(Pictures paired with source code)
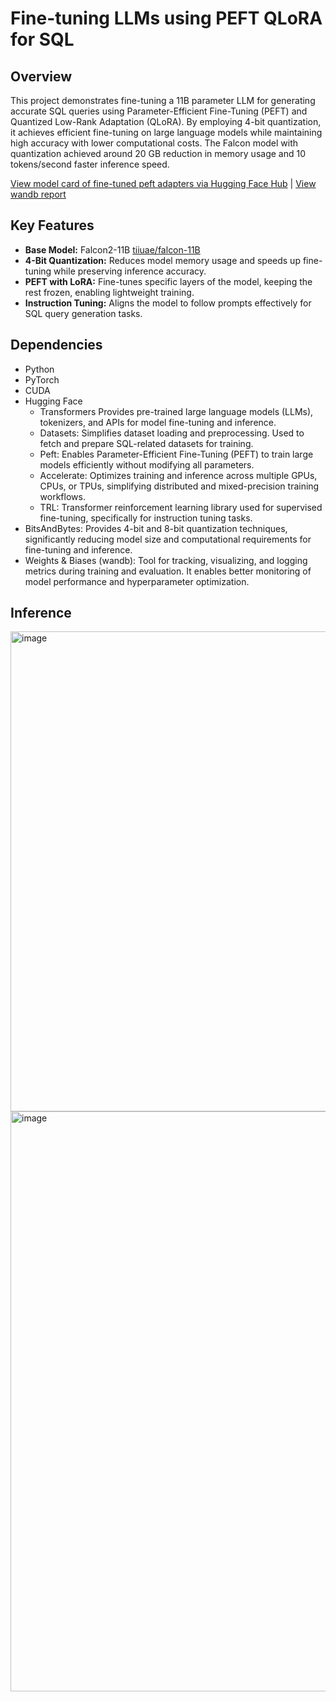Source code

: # Fine-tuning LLMs using PEFT QLoRA for SQL 

## Overview 
This project demonstrates fine-tuning a 11B parameter LLM for generating accurate SQL queries using Parameter-Efficient Fine-Tuning (PEFT) and Quantized Low-Rank Adaptation (QLoRA). By employing 4-bit quantization, it achieves efficient fine-tuning on large language models while maintaining high accuracy with lower computational costs. The Falcon model with quantization achieved around 20 GB reduction in memory usage and 10 tokens/second faster inference speed. 

[View model card of fine-tuned peft adapters via Hugging Face Hub](https://huggingface.co/adityas2410/falcon11b-sql_instruct/tree/main) | [View wandb report](https://api.wandb.ai/links/adityas-ai2410-upwork/58a35uld)

## Key Features
- **Base Model:** Falcon2-11B [tiiuae/falcon-11B](https://huggingface.co/tiiuae/falcon-11B)
- **4-Bit Quantization:** Reduces model memory usage and speeds up fine-tuning while preserving inference accuracy.
- **PEFT with LoRA:** Fine-tunes specific layers of the model, keeping the rest frozen, enabling lightweight training.
- **Instruction Tuning:** Aligns the model to follow prompts effectively for SQL query generation tasks.

## Dependencies
- Python
- PyTorch
- CUDA
- Hugging Face
  - Transformers Provides pre-trained large language models (LLMs), tokenizers, and APIs for model fine-tuning and inference.
  - Datasets: Simplifies dataset loading and preprocessing. Used to fetch and prepare SQL-related datasets for training.
  - Peft: Enables Parameter-Efficient Fine-Tuning (PEFT) to train large models efficiently without modifying all parameters.
  - Accelerate: Optimizes training and inference across multiple GPUs, CPUs, or TPUs, simplifying distributed and mixed-precision training workflows.
  - TRL: Transformer reinforcement learning library used for supervised fine-tuning, specifically for instruction tuning tasks.
- BitsAndBytes: Provides 4-bit and 8-bit quantization techniques, significantly reducing model size and computational requirements for fine-tuning and inference. 
- Weights & Biases (wandb): Tool for tracking, visualizing, and logging metrics during training and evaluation. It enables better monitoring of model performance and hyperparameter optimization.

## Inference
<img width="768" alt="image" src="https://github.com/user-attachments/assets/8208d827-8496-496d-8623-212d7daf8f8e">
<img width="928" alt="image" src="https://github.com/user-attachments/assets/2fdd5425-61ef-4857-92b0-7590d99a9258">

YOUR GOAL:
The required answer is the run of lines above, starting at the line with "- Hugging Face" and ending at the line with "- Peft: Enables", reproduced exactly with both ends.

ANSWER SPACE:
- Hugging Face
  - Transformers Provides pre-trained large language models (LLMs), tokenizers, and APIs for model fine-tuning and inference.
  - Datasets: Simplifies dataset loading and preprocessing. Used to fetch and prepare SQL-related datasets for training.
  - Peft: Enables Parameter-Efficient Fine-Tuning (PEFT) to train large models efficiently without modifying all parameters.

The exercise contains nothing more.